#### [Problem statement]
Copy out only the span from the line with "- **Rich Examples**: Usage" to the end of the data, both ends kept, word for word.

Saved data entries
***
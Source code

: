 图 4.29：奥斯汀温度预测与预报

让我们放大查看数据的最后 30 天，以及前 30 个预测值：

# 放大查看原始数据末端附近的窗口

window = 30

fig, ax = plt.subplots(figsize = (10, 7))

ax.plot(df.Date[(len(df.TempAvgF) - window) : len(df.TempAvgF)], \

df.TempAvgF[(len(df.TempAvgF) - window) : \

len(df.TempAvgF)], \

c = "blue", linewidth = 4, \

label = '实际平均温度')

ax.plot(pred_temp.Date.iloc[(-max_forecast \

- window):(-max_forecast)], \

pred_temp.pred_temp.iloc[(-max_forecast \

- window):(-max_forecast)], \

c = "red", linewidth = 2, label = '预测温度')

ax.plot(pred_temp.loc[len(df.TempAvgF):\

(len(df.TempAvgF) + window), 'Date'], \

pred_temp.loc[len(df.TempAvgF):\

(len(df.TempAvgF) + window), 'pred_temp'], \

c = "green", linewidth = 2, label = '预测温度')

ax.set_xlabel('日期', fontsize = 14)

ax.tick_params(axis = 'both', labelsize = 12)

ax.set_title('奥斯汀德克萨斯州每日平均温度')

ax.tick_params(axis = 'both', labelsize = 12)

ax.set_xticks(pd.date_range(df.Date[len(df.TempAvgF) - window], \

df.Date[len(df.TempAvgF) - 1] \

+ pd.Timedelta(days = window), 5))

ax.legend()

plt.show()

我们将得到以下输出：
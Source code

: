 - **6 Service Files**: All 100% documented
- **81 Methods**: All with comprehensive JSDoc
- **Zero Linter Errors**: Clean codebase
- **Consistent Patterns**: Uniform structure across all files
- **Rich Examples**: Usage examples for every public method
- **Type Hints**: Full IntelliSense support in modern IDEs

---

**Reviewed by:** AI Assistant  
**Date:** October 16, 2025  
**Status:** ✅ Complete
***
#### [Answer for this exercise]
- **Rich Examples**: Usage examples for every public method
- **Type Hints**: Full IntelliSense support in modern IDEs

---

**Reviewed by:** AI Assistant  
**Date:** October 16, 2025  
**Status:** ✅ Complete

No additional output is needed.